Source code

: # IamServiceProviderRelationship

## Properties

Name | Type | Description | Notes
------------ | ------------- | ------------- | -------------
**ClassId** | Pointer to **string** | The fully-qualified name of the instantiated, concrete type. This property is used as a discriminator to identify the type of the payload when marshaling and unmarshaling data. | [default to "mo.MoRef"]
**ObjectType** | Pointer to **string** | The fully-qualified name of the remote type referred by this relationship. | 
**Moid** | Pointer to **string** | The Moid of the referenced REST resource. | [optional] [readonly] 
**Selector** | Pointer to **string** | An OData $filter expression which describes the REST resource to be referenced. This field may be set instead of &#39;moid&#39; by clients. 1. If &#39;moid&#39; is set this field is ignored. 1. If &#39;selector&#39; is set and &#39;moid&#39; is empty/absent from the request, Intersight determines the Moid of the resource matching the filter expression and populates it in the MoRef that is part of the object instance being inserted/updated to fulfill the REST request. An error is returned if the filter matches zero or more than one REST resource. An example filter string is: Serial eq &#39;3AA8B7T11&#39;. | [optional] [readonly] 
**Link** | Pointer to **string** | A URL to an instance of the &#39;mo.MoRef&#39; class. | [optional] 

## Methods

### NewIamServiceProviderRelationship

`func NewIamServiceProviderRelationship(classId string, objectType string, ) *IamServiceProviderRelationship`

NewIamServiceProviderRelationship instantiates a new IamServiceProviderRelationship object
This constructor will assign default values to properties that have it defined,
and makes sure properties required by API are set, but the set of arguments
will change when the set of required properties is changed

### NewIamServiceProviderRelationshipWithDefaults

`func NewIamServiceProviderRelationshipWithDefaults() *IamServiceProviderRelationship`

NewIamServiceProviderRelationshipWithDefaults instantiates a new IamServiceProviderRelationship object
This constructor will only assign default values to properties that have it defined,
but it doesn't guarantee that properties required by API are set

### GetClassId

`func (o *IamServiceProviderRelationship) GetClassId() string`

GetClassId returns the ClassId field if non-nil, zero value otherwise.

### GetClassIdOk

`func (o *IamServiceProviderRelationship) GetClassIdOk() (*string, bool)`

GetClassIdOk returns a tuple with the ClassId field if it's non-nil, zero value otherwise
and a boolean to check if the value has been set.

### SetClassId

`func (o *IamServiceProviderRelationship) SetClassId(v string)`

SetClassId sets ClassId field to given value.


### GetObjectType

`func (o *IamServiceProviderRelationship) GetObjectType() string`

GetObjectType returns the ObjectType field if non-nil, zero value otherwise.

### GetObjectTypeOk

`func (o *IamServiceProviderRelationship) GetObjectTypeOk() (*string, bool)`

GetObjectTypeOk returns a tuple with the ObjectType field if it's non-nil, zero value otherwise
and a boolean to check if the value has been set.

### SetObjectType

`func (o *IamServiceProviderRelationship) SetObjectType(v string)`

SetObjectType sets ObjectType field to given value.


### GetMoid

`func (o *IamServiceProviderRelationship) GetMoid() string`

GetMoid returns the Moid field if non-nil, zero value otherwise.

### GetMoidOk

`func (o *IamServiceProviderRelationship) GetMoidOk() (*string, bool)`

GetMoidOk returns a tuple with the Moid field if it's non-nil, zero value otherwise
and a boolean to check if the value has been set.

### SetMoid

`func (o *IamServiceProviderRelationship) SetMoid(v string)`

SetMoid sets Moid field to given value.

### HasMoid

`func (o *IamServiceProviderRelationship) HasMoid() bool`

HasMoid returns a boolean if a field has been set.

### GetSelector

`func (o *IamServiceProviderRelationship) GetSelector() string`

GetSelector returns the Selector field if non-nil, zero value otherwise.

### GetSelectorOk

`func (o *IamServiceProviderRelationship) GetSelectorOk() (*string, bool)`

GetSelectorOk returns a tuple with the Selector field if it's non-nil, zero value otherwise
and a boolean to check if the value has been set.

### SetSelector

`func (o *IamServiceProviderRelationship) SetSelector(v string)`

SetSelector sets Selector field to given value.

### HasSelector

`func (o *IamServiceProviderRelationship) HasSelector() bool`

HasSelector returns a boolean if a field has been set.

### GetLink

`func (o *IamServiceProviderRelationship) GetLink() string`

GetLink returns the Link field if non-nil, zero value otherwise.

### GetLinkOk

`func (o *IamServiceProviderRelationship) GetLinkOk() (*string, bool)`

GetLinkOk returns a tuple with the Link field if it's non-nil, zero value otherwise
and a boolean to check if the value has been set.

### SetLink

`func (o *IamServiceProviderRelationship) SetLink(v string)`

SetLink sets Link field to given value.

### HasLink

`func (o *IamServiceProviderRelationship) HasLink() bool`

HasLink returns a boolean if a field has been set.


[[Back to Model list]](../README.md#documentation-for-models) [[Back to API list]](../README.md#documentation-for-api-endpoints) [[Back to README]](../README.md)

- EXERCISE DIRECTIONS -
Output each line of the listing in which the string "SetClassId" is found.

- EXERCISE ANSWER -
### SetClassId
`func (o *IamServiceProviderRelationship) SetClassId(v string)`
SetClassId sets ClassId field to given value.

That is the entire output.